• Supplied material
━━━━━━━━━━━━━━━━━━━━━━━━━━━━━━

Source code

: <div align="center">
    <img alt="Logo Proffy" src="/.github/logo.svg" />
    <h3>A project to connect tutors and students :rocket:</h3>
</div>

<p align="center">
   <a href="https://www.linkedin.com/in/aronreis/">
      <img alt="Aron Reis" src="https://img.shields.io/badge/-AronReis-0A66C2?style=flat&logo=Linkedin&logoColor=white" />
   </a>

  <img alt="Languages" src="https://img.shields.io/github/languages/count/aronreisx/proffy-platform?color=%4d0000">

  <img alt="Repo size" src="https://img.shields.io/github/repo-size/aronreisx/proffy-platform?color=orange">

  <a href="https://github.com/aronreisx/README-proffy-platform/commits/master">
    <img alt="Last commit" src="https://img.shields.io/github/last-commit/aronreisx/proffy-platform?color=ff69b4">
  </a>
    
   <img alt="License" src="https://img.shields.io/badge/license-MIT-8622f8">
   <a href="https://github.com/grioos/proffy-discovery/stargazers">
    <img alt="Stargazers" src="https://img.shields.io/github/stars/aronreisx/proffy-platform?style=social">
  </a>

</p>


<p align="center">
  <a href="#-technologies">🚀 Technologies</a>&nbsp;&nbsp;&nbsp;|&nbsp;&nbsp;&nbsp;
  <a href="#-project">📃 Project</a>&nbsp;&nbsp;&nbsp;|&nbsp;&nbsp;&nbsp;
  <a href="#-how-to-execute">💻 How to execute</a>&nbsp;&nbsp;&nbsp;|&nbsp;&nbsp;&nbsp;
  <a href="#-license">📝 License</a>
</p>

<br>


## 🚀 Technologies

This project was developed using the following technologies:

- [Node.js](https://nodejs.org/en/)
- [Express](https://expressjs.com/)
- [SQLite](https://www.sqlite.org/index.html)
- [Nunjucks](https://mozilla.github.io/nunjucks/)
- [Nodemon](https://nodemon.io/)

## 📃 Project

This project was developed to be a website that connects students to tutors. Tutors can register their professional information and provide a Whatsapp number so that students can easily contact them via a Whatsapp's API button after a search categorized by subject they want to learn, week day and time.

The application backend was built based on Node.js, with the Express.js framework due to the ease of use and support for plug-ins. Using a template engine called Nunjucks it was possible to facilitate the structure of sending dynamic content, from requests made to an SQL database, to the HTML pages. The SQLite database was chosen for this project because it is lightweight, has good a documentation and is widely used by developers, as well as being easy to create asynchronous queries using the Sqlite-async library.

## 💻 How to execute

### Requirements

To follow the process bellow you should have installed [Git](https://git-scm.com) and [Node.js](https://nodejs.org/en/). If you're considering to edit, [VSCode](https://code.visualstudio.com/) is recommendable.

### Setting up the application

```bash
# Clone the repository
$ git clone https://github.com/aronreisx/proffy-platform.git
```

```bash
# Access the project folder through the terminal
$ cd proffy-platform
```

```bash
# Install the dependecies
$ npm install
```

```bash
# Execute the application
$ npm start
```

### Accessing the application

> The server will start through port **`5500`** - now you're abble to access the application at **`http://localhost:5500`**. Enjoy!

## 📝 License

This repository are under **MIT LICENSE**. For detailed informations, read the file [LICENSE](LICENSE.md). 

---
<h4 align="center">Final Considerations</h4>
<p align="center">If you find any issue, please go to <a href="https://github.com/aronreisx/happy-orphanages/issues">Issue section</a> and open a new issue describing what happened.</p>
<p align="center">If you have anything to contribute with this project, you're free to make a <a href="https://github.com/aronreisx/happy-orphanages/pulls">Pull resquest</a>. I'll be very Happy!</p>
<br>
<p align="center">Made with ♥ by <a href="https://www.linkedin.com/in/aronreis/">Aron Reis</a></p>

━━━━━━━━━━━━━━━━━━━━━━━━━━━━━━

• What the task asks
Reproduce verbatim the lines above, from the line with "- [Express](https://expressjs.com/)" through the line with "## 📃 Project".

• Output
- [Express](https://expressjs.com/)
- [SQLite](https://www.sqlite.org/index.html)
- [Nunjucks](https://mozilla.github.io/nunjucks/)
- [Nodemon](https://nodemon.io/)

## 📃 Project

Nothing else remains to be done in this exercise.